INPUT FOR THIS TASK below:

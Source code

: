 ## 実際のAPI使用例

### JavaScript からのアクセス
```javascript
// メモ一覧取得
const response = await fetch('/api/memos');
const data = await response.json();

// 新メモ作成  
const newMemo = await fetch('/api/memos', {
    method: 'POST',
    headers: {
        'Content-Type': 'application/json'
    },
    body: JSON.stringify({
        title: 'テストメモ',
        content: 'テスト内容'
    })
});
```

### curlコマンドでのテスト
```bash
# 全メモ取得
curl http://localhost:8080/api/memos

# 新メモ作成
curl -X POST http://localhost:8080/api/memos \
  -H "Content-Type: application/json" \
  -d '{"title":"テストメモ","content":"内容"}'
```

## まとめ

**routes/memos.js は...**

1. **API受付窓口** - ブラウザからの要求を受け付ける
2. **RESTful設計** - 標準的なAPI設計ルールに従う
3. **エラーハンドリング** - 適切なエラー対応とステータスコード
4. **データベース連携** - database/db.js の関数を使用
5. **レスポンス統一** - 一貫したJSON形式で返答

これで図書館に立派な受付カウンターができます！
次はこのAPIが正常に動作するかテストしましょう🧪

End of INPUT FOR THIS TASK.

WORK REQUIRED → Give the listing again exactly as it appears.

SOLUTION →
Source code

: ## 実際のAPI使用例

### JavaScript からのアクセス
```javascript
// メモ一覧取得
const response = await fetch('/api/memos');
const data = await response.json();

// 新メモ作成  
const newMemo = await fetch('/api/memos', {
    method: 'POST',
    headers: {
        'Content-Type': 'application/json'
    },
    body: JSON.stringify({
        title: 'テストメモ',
        content: 'テスト内容'
    })
});
```

### curlコマンドでのテスト
```bash
# 全メモ取得
curl http://localhost:8080/api/memos

# 新メモ作成
curl -X POST http://localhost:8080/api/memos \
  -H "Content-Type: application/json" \
  -d '{"title":"テストメモ","content":"内容"}'
```

## まとめ

**routes/memos.js は...**

1. **API受付窓口** - ブラウザからの要求を受け付ける
2. **RESTful設計** - 標準的なAPI設計ルールに従う
3. **エラーハンドリング** - 適切なエラー対応とステータスコード
4. **データベース連携** - database/db.js の関数を使用
5. **レスポンス統一** - 一貫したJSON形式で返答

これで図書館に立派な受付カウンターができます！
次はこのAPIが正常に動作するかテストしましょう🧪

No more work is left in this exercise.